» Task instructions
Copy out the entire listing below exactly, but without its pictures.

» Records for this task
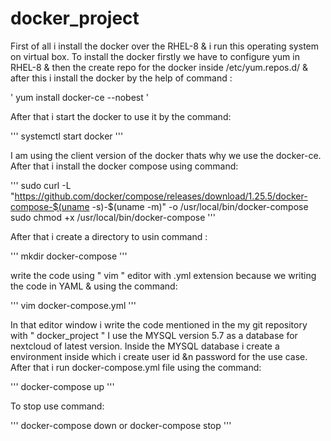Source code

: # docker_project

First of all i install the docker over the RHEL-8 & i run this operating system on virtual box.
To install the docker firstly we have to configure yum in RHEL-8 & then the create repo for the docker inside /etc/yum.repos.d/ & after this i install the docker by the help of command :

'
yum install docker-ce --nobest 
' 

After that i start the docker to use it by the command:

'''
systemctl start docker 
'''

I am using the client version of the docker thats why we use the docker-ce.
After that i install the docker compose using command:

'''
sudo curl -L "https://github.com/docker/compose/releases/download/1.25.5/docker-compose-$(uname -s)-$(uname -m)" -o /usr/local/bin/docker-compose
sudo chmod +x /usr/local/bin/docker-compose
'''

After that i create a directory to  usin command :

'''
mkdir docker-compose
'''

write the code using " vim " editor with .yml extension because we writing the code in YAML & using the command:

'''
vim  docker-compose.yml
'''

In that editor window i write the code mentioned in the my git repository with " docker_project "
I use the MYSQL version 5.7 as a database for nextcloud of latest version.
Inside the MYSQL database i create a environment inside which i create user id &n password for the use case.
After that i run docker-compose.yml file using the command:

'''
docker-compose up
'''

To stop use command:

'''
docker-compose down
or 
docker-compose stop
'''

» Task response
Source code

: # docker_project

First of all i install the docker over the RHEL-8 & i run this operating system on virtual box.
To install the docker firstly we have to configure yum in RHEL-8 & then the create repo for the docker inside /etc/yum.repos.d/ & after this i install the docker by the help of command :

'
yum install docker-ce --nobest 
' 

After that i start the docker to use it by the command:

'''
systemctl start docker 
'''

I am using the client version of the docker thats why we use the docker-ce.
After that i install the docker compose using command:

'''
sudo curl -L "https://github.com/docker/compose/releases/download/1.25.5/docker-compose-$(uname -s)-$(uname -m)" -o /usr/local/bin/docker-compose
sudo chmod +x /usr/local/bin/docker-compose
'''

After that i create a directory to  usin command :

'''
mkdir docker-compose
'''

write the code using " vim " editor with .yml extension because we writing the code in YAML & using the command:

'''
vim  docker-compose.yml
'''

In that editor window i write the code mentioned in the my git repository with " docker_project "
I use the MYSQL version 5.7 as a database for nextcloud of latest version.
Inside the MYSQL database i create a environment inside which i create user id &n password for the use case.
After that i run docker-compose.yml file using the command:

'''
docker-compose up
'''

To stop use command:

'''
docker-compose down
or 
docker-compose stop
'''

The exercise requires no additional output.